2 - Kania

1.1K 172 35
                                    

Itu adalah cat biru terakhirnya.

Kania meraih kaleng catnya, mengintip ke dalam silinder timah tersebut seolah-olah secara ajaib akan terisi kembali. Mengembalikan kaleng tersebut ke keranjang, langkah Kania melintasi ruangan membuka lemari kayu tempat beragam cat ditata rapi. Telunjuknya menyusuri setiap permukaan kaleng cat, memindai warna biru yang ia butuhkan. Jemarinya berhenti pada ruang kosong di antara deretan cat di mana seharusnya warna birunya berada. Stok cat birunya tuntas, sehabis-habisnya.

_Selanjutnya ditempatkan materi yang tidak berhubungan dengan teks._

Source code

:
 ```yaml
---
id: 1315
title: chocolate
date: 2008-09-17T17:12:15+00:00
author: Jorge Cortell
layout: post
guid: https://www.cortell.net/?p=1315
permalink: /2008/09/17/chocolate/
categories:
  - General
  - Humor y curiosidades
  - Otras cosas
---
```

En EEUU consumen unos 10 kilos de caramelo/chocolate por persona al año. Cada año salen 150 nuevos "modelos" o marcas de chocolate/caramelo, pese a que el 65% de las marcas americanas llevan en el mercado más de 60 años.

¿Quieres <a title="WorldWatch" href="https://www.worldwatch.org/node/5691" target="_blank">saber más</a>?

Ia kembali berdiri di hadapan kanvas, bersedekap sembari berhati-hati agar jari kotornya tidak mengotori gaun atau wajahnya. Untuk menuntaskan lukisan pemandangan dari jendela ruang lukisnya, tentu warna biru memainkan peran krusial dan Kania tidak pernah menyelesaikan pekerjaannya setengah-setengah. Kania jadi bertanya-tanya berapa lama waktu yang dibutuhkan pedagang cat dari wilayah timur Reibeart—yang terkenal akan produksi catnya, langganan anggota kerajaan sejak dahulu kala—sampai di kastil ibukota. Dua, tiga hari? Kania tidak bisa menunggu selama itu.

Pandangannya bergeser pada jendela di balik kanvasnya. Musim semi bermekaran dibingkai empat sisi jendela yang menjulang tinggi menyentuh langit-langit ruang lukisnya. Awan putih bergelung melintasi langit biru yang sedemikian luasnya, namun terlalu sempit untuk bingkai jendelanya. Dan di bawah payung mukjizat serta kebebasan itu, ibukota Reibeart, Gemma, perlahan menunjukkan kepulihannya di bawah pimpinan raja baru mereka, kakak sulung Kania—Caiden Theoxaris of Reyes yang pertama dari namanya.

Tungkainya menghampiri jendela, melarikan jemari di permukaan kaca seraya menghidupkan kembali satu-satunya ingatan perjalanannya menyusuri jalan berkerikil Gemma. Mulai dari gerbang utama benteng, terus mengikuti jalur hingga menemukan patung megah Adolphus of Reyes yang dipahat hampir satu abad lalu. Setelahnya, berbelok kanan melalui distrik pertokoan elit yang hanya menerima pengunjung dari kalangan tertentu. Butik, toko bunga, perabot rumah tangga, restoran, dan—jemarinya beristirahat pada sebuah bangunan dengan atap kemerahan—toko alat lukis.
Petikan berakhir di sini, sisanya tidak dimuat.